■ **AIM OF THE EXERCISE**: What you return should be the line containing "4. 生成项目，并运行要删除自定义项的计算机上的应用程序。 计算机必须安装" and each line after it to the end of the records, copied exactly.

■ **TASK INPUT**:
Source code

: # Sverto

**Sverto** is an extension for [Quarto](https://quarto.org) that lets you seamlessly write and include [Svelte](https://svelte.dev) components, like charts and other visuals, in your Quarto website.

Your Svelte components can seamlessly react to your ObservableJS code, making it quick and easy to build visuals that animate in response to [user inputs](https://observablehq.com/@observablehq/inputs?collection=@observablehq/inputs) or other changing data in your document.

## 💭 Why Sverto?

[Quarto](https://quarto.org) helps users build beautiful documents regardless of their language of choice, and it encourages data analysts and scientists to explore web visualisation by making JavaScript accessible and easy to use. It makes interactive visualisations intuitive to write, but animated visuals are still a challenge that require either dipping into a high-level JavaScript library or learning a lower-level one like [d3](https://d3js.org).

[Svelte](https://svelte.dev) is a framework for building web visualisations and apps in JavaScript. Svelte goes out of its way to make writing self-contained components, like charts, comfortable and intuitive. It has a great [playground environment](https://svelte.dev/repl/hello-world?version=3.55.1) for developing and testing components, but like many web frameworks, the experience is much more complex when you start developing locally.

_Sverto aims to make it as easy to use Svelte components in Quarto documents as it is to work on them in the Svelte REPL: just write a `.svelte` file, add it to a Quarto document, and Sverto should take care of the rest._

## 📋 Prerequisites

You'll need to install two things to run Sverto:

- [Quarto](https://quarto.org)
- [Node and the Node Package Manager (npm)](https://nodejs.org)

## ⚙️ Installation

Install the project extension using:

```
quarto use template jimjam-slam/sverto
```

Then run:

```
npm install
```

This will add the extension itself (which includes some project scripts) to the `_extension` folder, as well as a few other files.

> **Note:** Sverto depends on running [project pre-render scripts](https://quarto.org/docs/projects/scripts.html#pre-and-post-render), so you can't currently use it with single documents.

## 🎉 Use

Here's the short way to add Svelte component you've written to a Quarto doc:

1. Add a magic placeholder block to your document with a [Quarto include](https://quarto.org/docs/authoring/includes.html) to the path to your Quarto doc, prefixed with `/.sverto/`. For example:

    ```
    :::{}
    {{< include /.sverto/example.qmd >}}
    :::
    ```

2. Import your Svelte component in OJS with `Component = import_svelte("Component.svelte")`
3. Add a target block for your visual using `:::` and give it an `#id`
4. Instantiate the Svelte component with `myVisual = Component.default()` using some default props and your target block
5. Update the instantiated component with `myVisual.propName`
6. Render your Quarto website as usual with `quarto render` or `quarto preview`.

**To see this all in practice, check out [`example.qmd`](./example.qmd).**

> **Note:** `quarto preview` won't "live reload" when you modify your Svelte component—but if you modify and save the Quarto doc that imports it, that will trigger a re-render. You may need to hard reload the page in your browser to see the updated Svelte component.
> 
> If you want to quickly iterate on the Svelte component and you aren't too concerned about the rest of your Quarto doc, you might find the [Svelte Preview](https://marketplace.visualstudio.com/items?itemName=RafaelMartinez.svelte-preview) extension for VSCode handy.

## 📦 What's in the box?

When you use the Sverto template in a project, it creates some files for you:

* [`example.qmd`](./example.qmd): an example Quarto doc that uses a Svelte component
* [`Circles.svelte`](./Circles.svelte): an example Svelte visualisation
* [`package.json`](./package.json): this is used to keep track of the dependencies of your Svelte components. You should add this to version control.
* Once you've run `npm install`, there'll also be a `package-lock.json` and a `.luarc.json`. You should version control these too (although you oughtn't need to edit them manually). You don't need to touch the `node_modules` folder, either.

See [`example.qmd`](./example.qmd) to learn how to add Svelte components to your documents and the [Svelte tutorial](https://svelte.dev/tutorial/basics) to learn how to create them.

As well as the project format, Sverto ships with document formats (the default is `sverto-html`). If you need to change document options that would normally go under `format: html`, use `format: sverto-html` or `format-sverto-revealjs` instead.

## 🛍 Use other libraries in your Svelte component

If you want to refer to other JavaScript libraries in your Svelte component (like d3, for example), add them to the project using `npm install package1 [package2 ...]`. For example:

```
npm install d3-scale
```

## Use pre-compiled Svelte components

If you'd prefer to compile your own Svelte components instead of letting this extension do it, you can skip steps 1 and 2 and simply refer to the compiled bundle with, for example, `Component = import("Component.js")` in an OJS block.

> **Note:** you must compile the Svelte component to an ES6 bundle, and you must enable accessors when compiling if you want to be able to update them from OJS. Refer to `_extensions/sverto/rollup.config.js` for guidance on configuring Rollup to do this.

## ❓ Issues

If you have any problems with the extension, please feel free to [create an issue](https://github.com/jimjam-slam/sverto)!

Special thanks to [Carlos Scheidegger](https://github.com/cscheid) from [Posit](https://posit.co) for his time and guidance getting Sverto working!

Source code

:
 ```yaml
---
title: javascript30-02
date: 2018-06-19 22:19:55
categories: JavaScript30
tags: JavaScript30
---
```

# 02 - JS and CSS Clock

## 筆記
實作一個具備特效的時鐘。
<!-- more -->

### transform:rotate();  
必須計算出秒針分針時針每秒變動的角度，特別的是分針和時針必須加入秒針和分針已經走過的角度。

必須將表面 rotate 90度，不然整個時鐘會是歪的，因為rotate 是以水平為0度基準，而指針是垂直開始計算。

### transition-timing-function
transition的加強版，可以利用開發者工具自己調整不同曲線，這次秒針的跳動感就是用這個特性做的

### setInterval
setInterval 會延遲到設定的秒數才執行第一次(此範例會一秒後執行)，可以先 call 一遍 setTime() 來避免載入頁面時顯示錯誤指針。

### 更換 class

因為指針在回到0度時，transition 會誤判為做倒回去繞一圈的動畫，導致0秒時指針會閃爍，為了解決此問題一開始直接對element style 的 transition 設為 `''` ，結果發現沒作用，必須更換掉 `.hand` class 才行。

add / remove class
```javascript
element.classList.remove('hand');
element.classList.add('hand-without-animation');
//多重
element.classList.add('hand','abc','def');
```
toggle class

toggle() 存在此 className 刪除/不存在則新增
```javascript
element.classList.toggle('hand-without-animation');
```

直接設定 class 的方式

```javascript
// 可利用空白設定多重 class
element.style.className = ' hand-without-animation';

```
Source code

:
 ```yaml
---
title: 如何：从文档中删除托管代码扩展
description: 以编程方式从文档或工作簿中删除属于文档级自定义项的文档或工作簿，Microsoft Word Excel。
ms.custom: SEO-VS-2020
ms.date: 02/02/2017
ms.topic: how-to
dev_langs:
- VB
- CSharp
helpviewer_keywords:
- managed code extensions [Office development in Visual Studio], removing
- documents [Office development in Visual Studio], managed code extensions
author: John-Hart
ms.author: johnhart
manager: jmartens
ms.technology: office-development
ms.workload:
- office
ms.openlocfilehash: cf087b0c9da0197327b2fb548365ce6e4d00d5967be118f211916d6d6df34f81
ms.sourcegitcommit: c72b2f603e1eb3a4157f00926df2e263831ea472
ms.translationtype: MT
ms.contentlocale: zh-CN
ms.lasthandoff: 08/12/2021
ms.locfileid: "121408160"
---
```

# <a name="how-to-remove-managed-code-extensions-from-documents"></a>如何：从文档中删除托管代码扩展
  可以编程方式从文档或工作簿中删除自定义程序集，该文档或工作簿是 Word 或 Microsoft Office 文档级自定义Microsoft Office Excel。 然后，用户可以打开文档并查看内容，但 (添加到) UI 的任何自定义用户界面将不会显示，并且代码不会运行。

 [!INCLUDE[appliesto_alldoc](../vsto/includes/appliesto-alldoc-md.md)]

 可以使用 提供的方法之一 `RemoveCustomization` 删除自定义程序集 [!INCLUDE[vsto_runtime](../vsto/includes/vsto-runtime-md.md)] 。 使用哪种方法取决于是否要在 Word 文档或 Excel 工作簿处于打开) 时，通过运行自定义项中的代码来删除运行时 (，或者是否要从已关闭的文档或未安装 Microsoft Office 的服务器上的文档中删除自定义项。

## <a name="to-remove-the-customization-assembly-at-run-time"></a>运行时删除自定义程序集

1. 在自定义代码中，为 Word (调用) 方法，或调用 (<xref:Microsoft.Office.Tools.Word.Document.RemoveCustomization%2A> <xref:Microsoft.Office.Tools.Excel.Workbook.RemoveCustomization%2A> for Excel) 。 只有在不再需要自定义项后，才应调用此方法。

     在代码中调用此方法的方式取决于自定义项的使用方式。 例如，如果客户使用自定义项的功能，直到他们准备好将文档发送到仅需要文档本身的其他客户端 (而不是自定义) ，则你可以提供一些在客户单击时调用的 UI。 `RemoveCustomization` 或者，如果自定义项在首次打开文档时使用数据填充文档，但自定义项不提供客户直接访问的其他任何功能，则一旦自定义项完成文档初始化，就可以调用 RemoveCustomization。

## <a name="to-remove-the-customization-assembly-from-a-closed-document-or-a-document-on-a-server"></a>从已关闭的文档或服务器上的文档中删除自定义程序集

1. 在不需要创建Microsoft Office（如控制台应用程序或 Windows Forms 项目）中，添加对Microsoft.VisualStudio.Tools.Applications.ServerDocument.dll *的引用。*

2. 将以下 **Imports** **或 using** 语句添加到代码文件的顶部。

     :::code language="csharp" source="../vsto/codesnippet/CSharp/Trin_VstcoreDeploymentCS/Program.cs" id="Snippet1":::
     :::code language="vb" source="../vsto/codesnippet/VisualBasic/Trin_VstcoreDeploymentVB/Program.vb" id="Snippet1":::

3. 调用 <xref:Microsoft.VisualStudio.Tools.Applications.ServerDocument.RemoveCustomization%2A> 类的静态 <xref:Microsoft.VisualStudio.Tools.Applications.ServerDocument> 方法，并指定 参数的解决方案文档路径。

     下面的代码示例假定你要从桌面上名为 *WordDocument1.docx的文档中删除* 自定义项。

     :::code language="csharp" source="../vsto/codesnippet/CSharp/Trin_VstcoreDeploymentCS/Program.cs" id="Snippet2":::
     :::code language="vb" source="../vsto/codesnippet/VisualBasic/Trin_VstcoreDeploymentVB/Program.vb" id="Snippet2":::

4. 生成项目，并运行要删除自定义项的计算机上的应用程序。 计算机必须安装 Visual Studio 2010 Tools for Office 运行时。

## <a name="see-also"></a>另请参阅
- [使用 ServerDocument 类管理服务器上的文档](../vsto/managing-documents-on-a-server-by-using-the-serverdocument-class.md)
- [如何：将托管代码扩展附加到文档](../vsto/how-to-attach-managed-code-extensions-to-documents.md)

■ **SOLUTION FOR THIS EXERCISE**:
4. 生成项目，并运行要删除自定义项的计算机上的应用程序。 计算机必须安装 Visual Studio 2010 Tools for Office 运行时。

## <a name="see-also"></a>另请参阅
- [使用 ServerDocument 类管理服务器上的文档](../vsto/managing-documents-on-a-server-by-using-the-serverdocument-class.md)
- [如何：将托管代码扩展附加到文档](../vsto/how-to-attach-managed-code-extensions-to-documents.md)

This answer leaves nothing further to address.